To get calibrated probabilities, you actually need to use calibration techniques, and it is extremely unclear if any frontier models are doing this (or even how calibration can be done effectively in fancy chain-of-thought + MoE models, and/or how to do this in RLVR and RLHF based training regimes). I suppose if you get into things like conformal prediction, you could ensure some calibration, but this is likely too computationally expensive and/or has other undesirable side-effects.
EDIT: Oh and also there are anomaly detection approaches, which attempt to identify when we are in outlier space based on various (e.g. distance) metrics based on the embeddings, but even getting actual probabilities here is tricky. This is why it is so hard to get models to say they "don't know" with any kind of statistical certainty, because that information isn't generally actually "there" in the model, in any clean sense.

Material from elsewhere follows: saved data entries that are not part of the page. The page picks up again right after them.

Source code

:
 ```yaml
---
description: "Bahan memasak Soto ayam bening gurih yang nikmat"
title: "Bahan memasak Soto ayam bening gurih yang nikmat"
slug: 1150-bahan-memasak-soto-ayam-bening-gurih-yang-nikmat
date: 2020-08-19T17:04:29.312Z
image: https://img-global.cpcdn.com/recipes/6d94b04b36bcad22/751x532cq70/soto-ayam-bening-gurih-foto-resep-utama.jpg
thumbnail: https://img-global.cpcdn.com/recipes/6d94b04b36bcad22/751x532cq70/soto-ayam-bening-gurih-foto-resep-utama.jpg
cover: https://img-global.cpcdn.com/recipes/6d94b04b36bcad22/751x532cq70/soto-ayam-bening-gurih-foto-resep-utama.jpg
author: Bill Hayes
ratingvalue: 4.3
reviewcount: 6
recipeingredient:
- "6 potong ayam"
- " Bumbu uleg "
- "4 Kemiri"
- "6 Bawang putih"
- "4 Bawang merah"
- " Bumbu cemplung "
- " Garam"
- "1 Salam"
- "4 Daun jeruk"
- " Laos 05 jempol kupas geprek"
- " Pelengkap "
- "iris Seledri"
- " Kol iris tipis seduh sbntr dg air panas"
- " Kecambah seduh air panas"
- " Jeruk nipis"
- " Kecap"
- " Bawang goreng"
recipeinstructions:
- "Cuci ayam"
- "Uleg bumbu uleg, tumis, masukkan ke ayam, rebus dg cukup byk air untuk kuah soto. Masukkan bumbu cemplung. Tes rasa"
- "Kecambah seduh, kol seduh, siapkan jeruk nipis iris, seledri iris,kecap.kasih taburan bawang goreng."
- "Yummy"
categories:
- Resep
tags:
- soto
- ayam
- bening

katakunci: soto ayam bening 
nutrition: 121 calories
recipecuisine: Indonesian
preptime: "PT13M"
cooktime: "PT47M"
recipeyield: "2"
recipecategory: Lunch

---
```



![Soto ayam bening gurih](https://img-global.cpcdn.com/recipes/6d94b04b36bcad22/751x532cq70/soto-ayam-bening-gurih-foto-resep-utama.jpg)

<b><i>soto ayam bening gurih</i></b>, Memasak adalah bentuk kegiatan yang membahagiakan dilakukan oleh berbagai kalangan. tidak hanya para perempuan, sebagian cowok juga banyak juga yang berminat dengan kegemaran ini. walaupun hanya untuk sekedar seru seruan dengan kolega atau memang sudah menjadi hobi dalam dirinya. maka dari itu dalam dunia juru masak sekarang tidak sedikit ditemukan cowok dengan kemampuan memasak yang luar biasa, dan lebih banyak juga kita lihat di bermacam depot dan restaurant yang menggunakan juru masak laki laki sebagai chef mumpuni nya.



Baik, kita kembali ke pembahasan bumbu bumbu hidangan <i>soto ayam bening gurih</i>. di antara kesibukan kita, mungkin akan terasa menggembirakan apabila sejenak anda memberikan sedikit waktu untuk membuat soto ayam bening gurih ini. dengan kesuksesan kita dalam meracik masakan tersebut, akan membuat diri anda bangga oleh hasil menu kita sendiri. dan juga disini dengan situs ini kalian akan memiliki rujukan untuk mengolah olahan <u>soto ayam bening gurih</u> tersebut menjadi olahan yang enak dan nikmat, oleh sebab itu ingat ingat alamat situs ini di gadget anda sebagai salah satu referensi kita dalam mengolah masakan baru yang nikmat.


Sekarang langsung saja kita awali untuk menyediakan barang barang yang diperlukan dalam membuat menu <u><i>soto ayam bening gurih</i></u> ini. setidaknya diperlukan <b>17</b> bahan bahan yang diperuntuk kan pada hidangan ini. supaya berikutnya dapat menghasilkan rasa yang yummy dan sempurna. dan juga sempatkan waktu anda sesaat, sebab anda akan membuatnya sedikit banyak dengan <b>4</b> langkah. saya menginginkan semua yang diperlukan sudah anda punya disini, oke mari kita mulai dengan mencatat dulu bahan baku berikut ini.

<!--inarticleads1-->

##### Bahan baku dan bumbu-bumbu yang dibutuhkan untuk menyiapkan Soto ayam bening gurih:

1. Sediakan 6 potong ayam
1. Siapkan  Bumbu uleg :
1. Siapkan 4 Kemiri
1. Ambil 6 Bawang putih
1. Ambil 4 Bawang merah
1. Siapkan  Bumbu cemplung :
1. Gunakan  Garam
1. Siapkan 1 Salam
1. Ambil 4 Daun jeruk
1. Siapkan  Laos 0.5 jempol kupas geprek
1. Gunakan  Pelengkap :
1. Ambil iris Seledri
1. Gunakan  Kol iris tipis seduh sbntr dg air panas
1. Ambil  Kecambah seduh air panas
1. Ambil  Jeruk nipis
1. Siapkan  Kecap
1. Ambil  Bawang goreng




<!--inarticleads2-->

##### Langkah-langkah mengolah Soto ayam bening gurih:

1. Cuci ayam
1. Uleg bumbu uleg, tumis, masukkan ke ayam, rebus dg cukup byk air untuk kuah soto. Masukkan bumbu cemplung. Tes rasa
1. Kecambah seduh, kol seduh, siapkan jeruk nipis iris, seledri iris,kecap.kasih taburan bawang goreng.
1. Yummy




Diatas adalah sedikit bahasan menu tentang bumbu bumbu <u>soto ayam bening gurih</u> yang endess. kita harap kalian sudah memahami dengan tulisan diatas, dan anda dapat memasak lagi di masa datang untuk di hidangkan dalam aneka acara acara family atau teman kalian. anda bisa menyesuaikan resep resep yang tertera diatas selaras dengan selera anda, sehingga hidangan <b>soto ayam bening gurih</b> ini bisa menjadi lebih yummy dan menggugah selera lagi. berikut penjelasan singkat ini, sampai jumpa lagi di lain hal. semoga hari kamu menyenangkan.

I don't think it's that hard to get them to say "I don't know"
I'm pretty sure they are actively trained to avoid it.
Besides, like, what would you do if you asked your $200/mo AI something and it blanked on you?
I don't know if we are talking past each other, but I don't think this conversation is about absolute probabilities? The question is about relative uncertainty, and the softmax values are just fine for that.
It is too computationally expensive, which is why nobody does this for production inference. But there are alignment tools to extract out these latent-space probabilities for researchers in the frontier labs.